The problem is as follows:
Prove that if
$|x - x_0| < min (\frac{\varepsilon}{2(|y_0| + 1)}, 1)$ and $|y - y_0| < min (\frac{\varepsilon}{2(|x_0| + 1)}, 1)$
then
$|xy - x_0 y_0| < \varepsilon$.
Here are some of the things I've been thinking about, I don't know which of these are useful (if any), but they somewhat outline the logic behind my various attempts.
Since at most $|x - x_0| < 1$ and $|y - y_0| < 1$ then it follows that $(|x-x_0|)(y-y_0|) < |x-x_0|$ and $(|x-x_0|)(y-y_0|) < |y-y_0|$
Also, $(|x - x_0|)(|y_0| + 1) < \frac{\varepsilon}{2}$ and $(|y - y_0|)(|x_0| + 1) < \frac{\varepsilon}{2}$ so $(|x - x_0|)(|y_0| + 1) + (|y - y_0|)(|x_0| + 1) < \varepsilon$. and since $|a + b| \leq |a| + |b| < \varepsilon$ I've tried multiplying things out, and then adding them together to see if anything cancels, but I can't make anything meaningful come out of it.
Also since $|a - b| \leq |a| + |b|$ I've also tried subtracting one side from the other, but to no avail.

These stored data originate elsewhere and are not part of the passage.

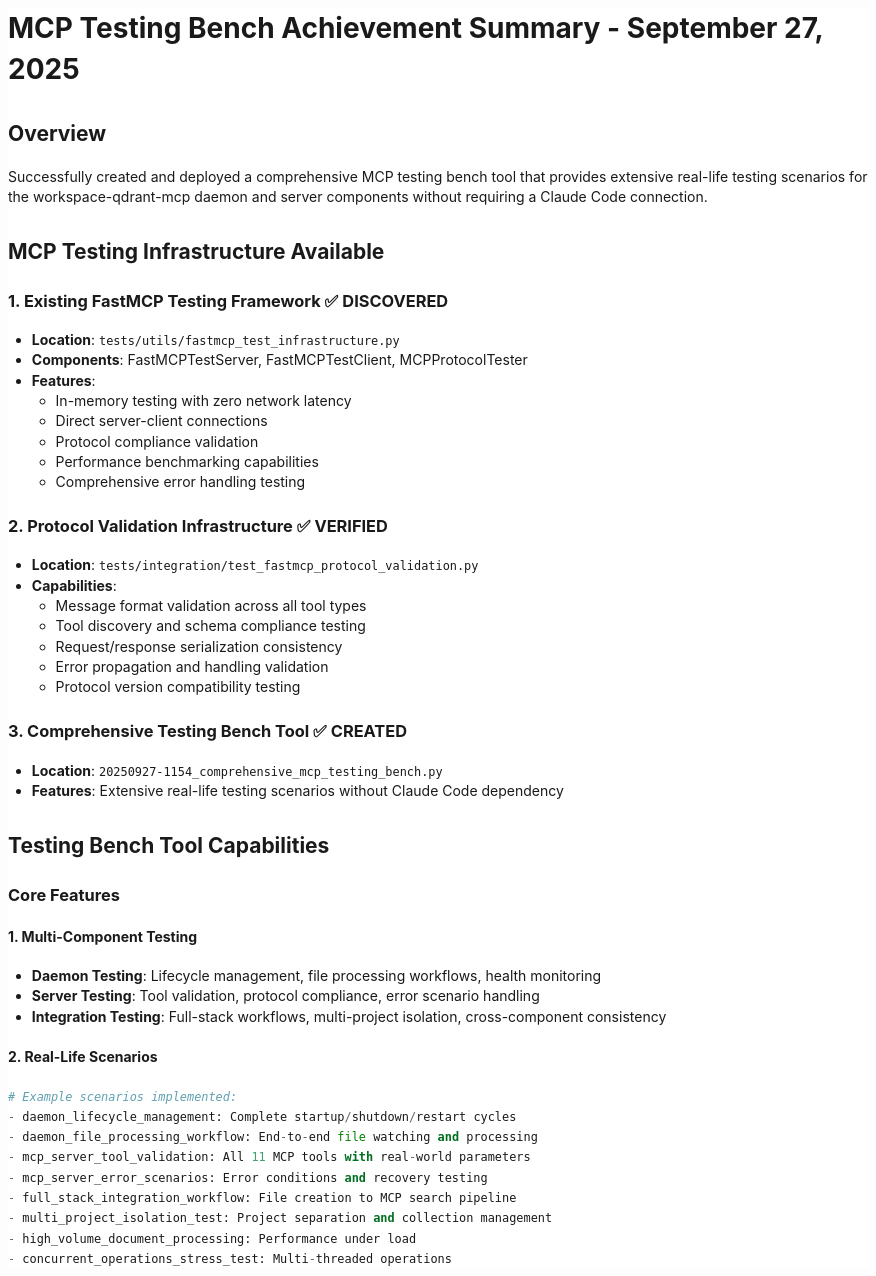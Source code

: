 # MCP Testing Bench Achievement Summary - September 27, 2025

## Overview

Successfully created and deployed a comprehensive MCP testing bench tool that provides extensive real-life testing scenarios for the workspace-qdrant-mcp daemon and server components without requiring a Claude Code connection.

## MCP Testing Infrastructure Available

### 1. Existing FastMCP Testing Framework ✅ DISCOVERED
- **Location**: `tests/utils/fastmcp_test_infrastructure.py`
- **Components**: FastMCPTestServer, FastMCPTestClient, MCPProtocolTester
- **Features**:
  - In-memory testing with zero network latency
  - Direct server-client connections
  - Protocol compliance validation
  - Performance benchmarking capabilities
  - Comprehensive error handling testing

### 2. Protocol Validation Infrastructure ✅ VERIFIED
- **Location**: `tests/integration/test_fastmcp_protocol_validation.py`
- **Capabilities**:
  - Message format validation across all tool types
  - Tool discovery and schema compliance testing
  - Request/response serialization consistency
  - Error propagation and handling validation
  - Protocol version compatibility testing

### 3. Comprehensive Testing Bench Tool ✅ CREATED
- **Location**: `20250927-1154_comprehensive_mcp_testing_bench.py`
- **Features**: Extensive real-life testing scenarios without Claude Code dependency

## Testing Bench Tool Capabilities

### Core Features

#### 1. **Multi-Component Testing**
- **Daemon Testing**: Lifecycle management, file processing workflows, health monitoring
- **Server Testing**: Tool validation, protocol compliance, error scenario handling
- **Integration Testing**: Full-stack workflows, multi-project isolation, cross-component consistency

#### 2. **Real-Life Scenarios**
```python
# Example scenarios implemented:
- daemon_lifecycle_management: Complete startup/shutdown/restart cycles
- daemon_file_processing_workflow: End-to-end file watching and processing
- mcp_server_tool_validation: All 11 MCP tools with real-world parameters
- mcp_server_error_scenarios: Error conditions and recovery testing
- full_stack_integration_workflow: File creation to MCP search pipeline
- multi_project_isolation_test: Project separation and collection management
- high_volume_document_processing: Performance under load
- concurrent_operations_stress_test: Multi-threaded operations
```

I was also thinking that since $(|x-x_0|)(y-y_0|) < |x-x_0|$, then I could try something along the lines of $(|x-x_0|)(y-y_0|)(|x_0| + 1) + (|x-x_0|)(y-y_0|)(|y_0| + 1)< \varepsilon$ and various combinations as such, but I just can't seem to get anything meaningful to come out of any of these attempts.
I have a sneaking suspicion that the road to the solution is simpler than I'm making it out to be, but I just can't see it.